Brooke had been called this before, and she had done some research. Some people were asexual. She had considered this for a while, but it didn’t make sense. She really did desperately want the type of relationship where you were never too close, where you never had enough of each other. But she had always been a private person, and every boy she had known was boring after an hour or two. Until Nicole tried to kill her, she had been able to talk to her for hours, although Gwyneth had been at least 75% of the subject matter. And last year she had spent every evening IMing Sam until 1 am. She didn’t really understand her friends who did that sort of thing with their boyfriends. She didn’t like boy things, videogames or football, and she couldn’t believe her friends who said that their boys were really interesting. Maybe she just had bad taste in men.

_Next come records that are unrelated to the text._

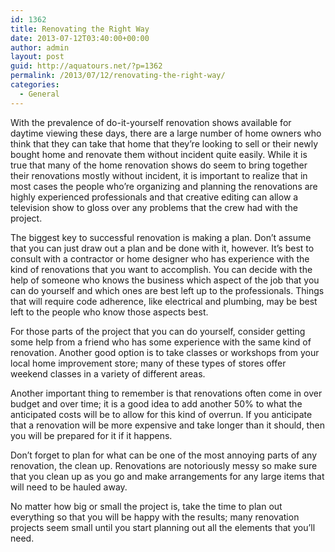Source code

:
 ```yaml
---
id: 1362
title: Renovating the Right Way
date: 2013-07-12T03:40:00+00:00
author: admin
layout: post
guid: http://aquatours.net/?p=1362
permalink: /2013/07/12/renovating-the-right-way/
categories:
  - General
---
```

With the prevalence of do-it-yourself renovation shows available for daytime viewing these days, there are a large number of home owners who think that they can take that home that they&#8217;re looking to sell or their newly bought home and renovate them without incident quite easily. While it is true that many of the home renovation shows do seem to bring together their renovations mostly without incident, it is important to realize that in most cases the people who&#8217;re organizing and planning the renovations are highly experienced professionals and that creative editing can allow a television show to gloss over any problems that the crew had with the project.

The biggest key to successful renovation is making a plan. Don&#8217;t assume that you can just draw out a plan and be done with it, however. It&#8217;s best to consult with a contractor or home designer who has experience with the kind of renovations that you want to accomplish. You can decide with the help of someone who knows the business which aspect of the job that you can do yourself and which ones are best left up to the professionals. Things that will require code adherence, like electrical and plumbing, may be best left to the people who know those aspects best.

For those parts of the project that you can do yourself, consider getting some help from a friend who has some experience with the same kind of renovation. Another good option is to take classes or workshops from your local home improvement store; many of these types of stores offer weekend classes in a variety of different areas.

Another important thing to remember is that renovations often come in over budget and over time; it is a good idea to add another 50% to what the anticipated costs will be to allow for this kind of overrun. If you anticipate that a renovation will be more expensive and take longer than it should, then you will be prepared for it if it happens.

Don&#8217;t forget to plan for what can be one of the most annoying parts of any renovation, the clean up. Renovations are notoriously messy so make sure that you clean up as you go and make arrangements for any large items that will need to be hauled away.

No matter how big or small the project is, take the time to plan out everything so that you will be happy with the results; many renovation projects seem small until you start planning out all the elements that you&#8217;ll need.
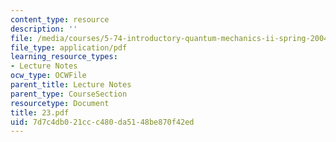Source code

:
 ```yaml
---
content_type: resource
description: ''
file: /media/courses/5-74-introductory-quantum-mechanics-ii-spring-2004/7d7c4db021ccc480da5148be870f42ed_23.pdf
file_type: application/pdf
learning_resource_types:
- Lecture Notes
ocw_type: OCWFile
parent_title: Lecture Notes
parent_type: CourseSection
resourcetype: Document
title: 23.pdf
uid: 7d7c4db0-21cc-c480-da51-48be870f42ed
---
```

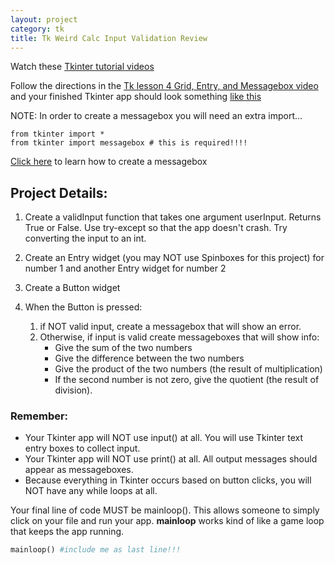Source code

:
 ```yaml
---
layout: project
category: tk
title: Tk Weird Calc Input Validation Review
---
```


Watch these [Tkinter tutorial videos](https://drive.google.com/open?id=1gb9k1pepJA0bC8QmTcXv03PY7UyIBypb)

Follow the directions in the [Tk lesson 4 Grid, Entry, and Messagebox video](https://drive.google.com/file/d/18mbOExKqetH_uKfzx0EoMf6QpucpWVGk/view?usp=sharing) and your finished Tkinter app should look something [like this](https://drive.google.com/file/d/1E0xU9b5N5_I6BCC73QEDc8hZNQA_W_WT/view)

NOTE: In order to create a messagebox you will need an extra import…
```
from tkinter import *
from tkinter import messagebox # this is required!!!!
```

[Click here](https://www.javatpoint.com/python-tkinter-messagebox) to learn how to create a messagebox

## Project Details:

1. Create a validInput function that takes one argument userInput. Returns True or False. Use try-except so that the app doesn't crash. Try converting the input to an int.

2. Create an Entry widget (you may NOT use Spinboxes for this project) for number 1 and another Entry widget for number 2
3. Create a Button widget
4. When the Button is pressed:
   1. if NOT valid input, create a messagebox that will show an error.
   1. Otherwise, if input is valid create messageboxes that will show info:
      - Give the sum of the two numbers
      - Give the difference between the two numbers
      - Give the product of the two numbers (the result of multiplication)
      - If the second number is not zero, give the quotient (the result of division).


### Remember:
  - Your Tkinter app will NOT use input() at all. You will use Tkinter text entry boxes to collect input.
  - Your Tkinter app will NOT use print() at all. All output messages should appear as messageboxes.
  - Because everything in Tkinter occurs based on button clicks, you will NOT have any while loops at all.


Your final line of code MUST be mainloop(). This allows someone to simply click on your file and run your app. **mainloop** works kind of like a game loop that keeps the app running.
```python
mainloop() #include me as last line!!!
```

She eyed Simon. On paper they had a lot of interests in common. He was a politics major. He was blonde. He liked to make movies. He was into psychology and actually very sensitive. He probably never would have taken her burrito if she had ever told him about her eating disorder. And yet they never managed to have a real conversation.
“But, I think it’s something else.”
This was new. Brooke tried to sit up straighter, but her shoulder spasmed oddly.
“This is kind of awkward, but… have you ever thought you might be gay?”
Brooke stared at him blankly. “What?”
“Well, Trisha, Jake’s girlfriend, she said that she thought you were hitting on her at the party on Friday.”
“Are you joking? We were just talking.”
“She said you invited her back to your room.”
“To look at my photos! She said she was into photography!”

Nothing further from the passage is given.